There are nine sticks of different integer lengths,
each shorter than 55 units. Prove that it is possible to form a triangle
with three of them.
This may be of some help.
http://www.mathhelpforum.com/math-he...obability.html
Hello, Statsnoob2718!
There are nine sticks of different integer lengths, each shorter than 55 units.
Prove that it is possible to form a triangle with three of them.
Consider a set of 3 sides which does not satisfy the Triangle Inequality.
Let two sides be (1,2) . . . The third side can be 3 or more.
. . The 1st non-triangle is (1,2,3).
Let two sides be (2,3) . . . The third side can be 5 or more.
. . The 2nd non-triangle is (2,3,5).
Let two sides be (3,5) . . . The third side can be 8 or more.
. . The 3rd non-triangle is (3,5,8).
Let two sides be (5,8) . . . The third side can be 13 or more.

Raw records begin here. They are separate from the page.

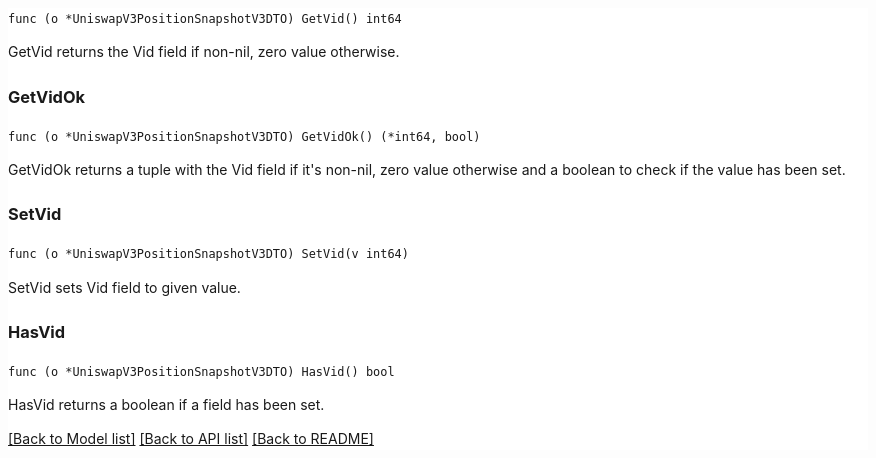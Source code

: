 `func (o *UniswapV3PositionSnapshotV3DTO) GetVid() int64`

GetVid returns the Vid field if non-nil, zero value otherwise.

### GetVidOk

`func (o *UniswapV3PositionSnapshotV3DTO) GetVidOk() (*int64, bool)`

GetVidOk returns a tuple with the Vid field if it's non-nil, zero value otherwise
and a boolean to check if the value has been set.

### SetVid

`func (o *UniswapV3PositionSnapshotV3DTO) SetVid(v int64)`

SetVid sets Vid field to given value.

### HasVid

`func (o *UniswapV3PositionSnapshotV3DTO) HasVid() bool`

HasVid returns a boolean if a field has been set.


[[Back to Model list]](../README.md#documentation-for-models) [[Back to API list]](../README.md#documentation-for-api-endpoints) [[Back to README]](../README.md)


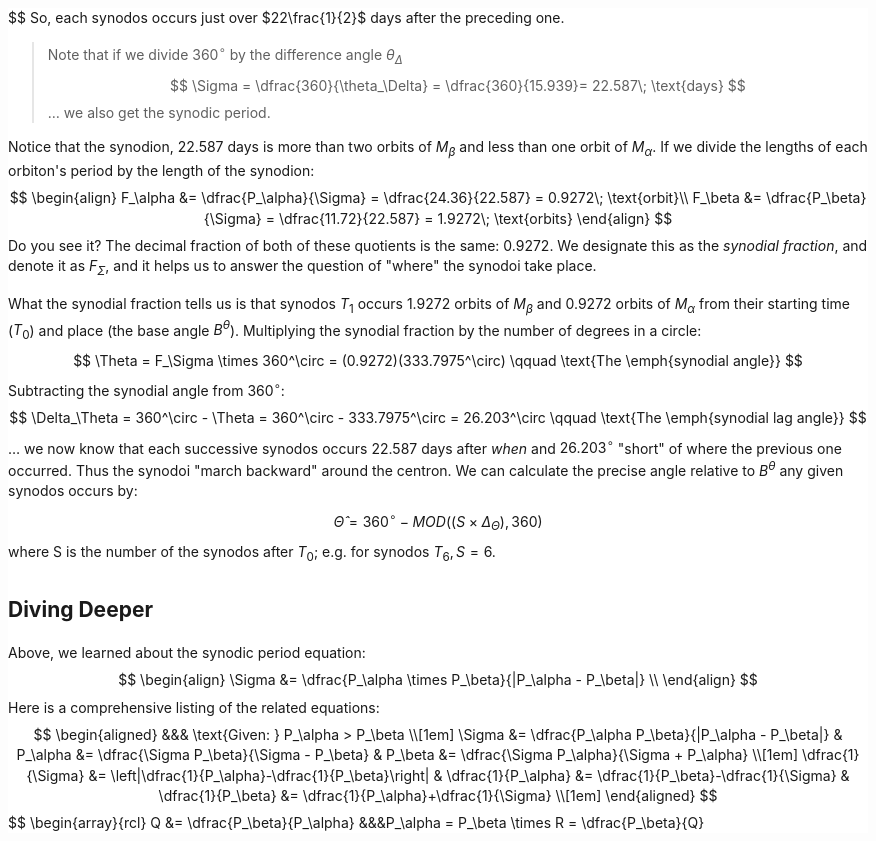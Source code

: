 $$
So, each synodos occurs just over $22\frac{1}{2}$ days after the preceding one.

> Note that if we divide $360^\circ$ by the difference angle $\theta_\Delta$
> $$
 \Sigma = \dfrac{360}{\theta_\Delta} = \dfrac{360}{15.939}= 22.587\; \text{days}
 $$
 … we also get the synodic period.

Notice that the synodion, $22.587$ days is more than two orbits of $M_\beta$ and less than one orbit of $M_\alpha$.  If we divide the lengths of each orbiton's period by the length of the synodion:
$$
\begin{align}
F_\alpha &= \dfrac{P_\alpha}{\Sigma} = \dfrac{24.36}{22.587} = 0.9272\; \text{orbit}\\
F_\beta &= \dfrac{P_\beta}{\Sigma} = \dfrac{11.72}{22.587} = 1.9272\; \text{orbits}
\end{align}
$$
Do you see it?  The decimal fraction of both of these quotients is the same: $0.9272$.  We designate this as the _synodial fraction_, and denote it as $F_\Sigma$, and it helps us to answer the question of "where" the synodoi take place.

What the synodial fraction tells us is that synodos $T_1$ occurs $1.9272$ orbits of $M_\beta$ and $0.9272$
orbits of $M_\alpha$ from their starting time ($T_0$) and place (the base angle $B^\theta$).  Multiplying the synodial fraction by the number of degrees in a circle:
$$
\Theta = F_\Sigma \times 360^\circ = (0.9272)(333.7975^\circ) \qquad \text{The \emph{synodial angle}}
$$
Subtracting the synodial angle from $360^\circ$:
$$
\Delta_\Theta = 360^\circ - \Theta = 360^\circ - 333.7975^\circ = 26.203^\circ \qquad \text{The \emph{synodial lag angle}}
$$
… we now know that each successive synodos occurs $22.587$ days after _when_ and $26.203^\circ$ "short" of where the previous one occurred.  Thus the synodoi "march backward" around the centron.  We can calculate the precise angle relative to $B^\theta$ any given synodos occurs by:
$$
\widehat{\Theta} = 360^\circ - MOD((S \times \Delta_\Theta), 360)
$$
where S is the number of the synodos after $T_0$; e.g. for synodos $T_6, S = 6$.
## Diving Deeper
Above, we learned about the synodic period equation:
$$
\begin{align}
\Sigma &= \dfrac{P_\alpha \times P_\beta}{|P_\alpha - P_\beta|} \\
\end{align}
$$
Here is a comprehensive listing of the related equations:
$$
\begin{aligned}
&&& \text{Given: } P_\alpha > P_\beta \\[1em]
\Sigma &= \dfrac{P_\alpha P_\beta}{|P_\alpha - P_\beta|}
& P_\alpha &= \dfrac{\Sigma P_\beta}{\Sigma - P_\beta}
& P_\beta &= \dfrac{\Sigma P_\alpha}{\Sigma + P_\alpha} \\[1em]
\dfrac{1}{\Sigma} &= \left|\dfrac{1}{P_\alpha}-\dfrac{1}{P_\beta}\right|
& \dfrac{1}{P_\alpha} &= \dfrac{1}{P_\beta}-\dfrac{1}{\Sigma}
& \dfrac{1}{P_\beta} &= \dfrac{1}{P_\alpha}+\dfrac{1}{\Sigma} \\[1em]
\end{aligned}
$$
$$
\begin{array}{rcl}
Q &= \dfrac{P_\beta}{P_\alpha} 
&&&P_\alpha = P_\beta \times R = \dfrac{P_\beta}{Q} 

[^1]: While the notation ²/₁ is notationally equivalent to 2 : 1, we use the colon format exclusively.
[^2]: literally, "having a common measure"; the orbit of one can't be expressed by a whole number or rational fraction of the other's.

. . The 4th non-triangle is (5,8,13).
We see that the non-triangles are three consecutive terms
. . of the Fibonacci Sequence: 1, 1, 2, 3, 5, 8, 13, 21, . . .
To have 9 sticks which form non-triangles, their lengths must be
. . (at least) the first 9 terms of the Fibonacci Sequence:
. . . . . . 1, 2, 3, 5, 8, 13, 21, 34, 55.
Since the lengths are < 55, it is possible to form a triangle with three of them.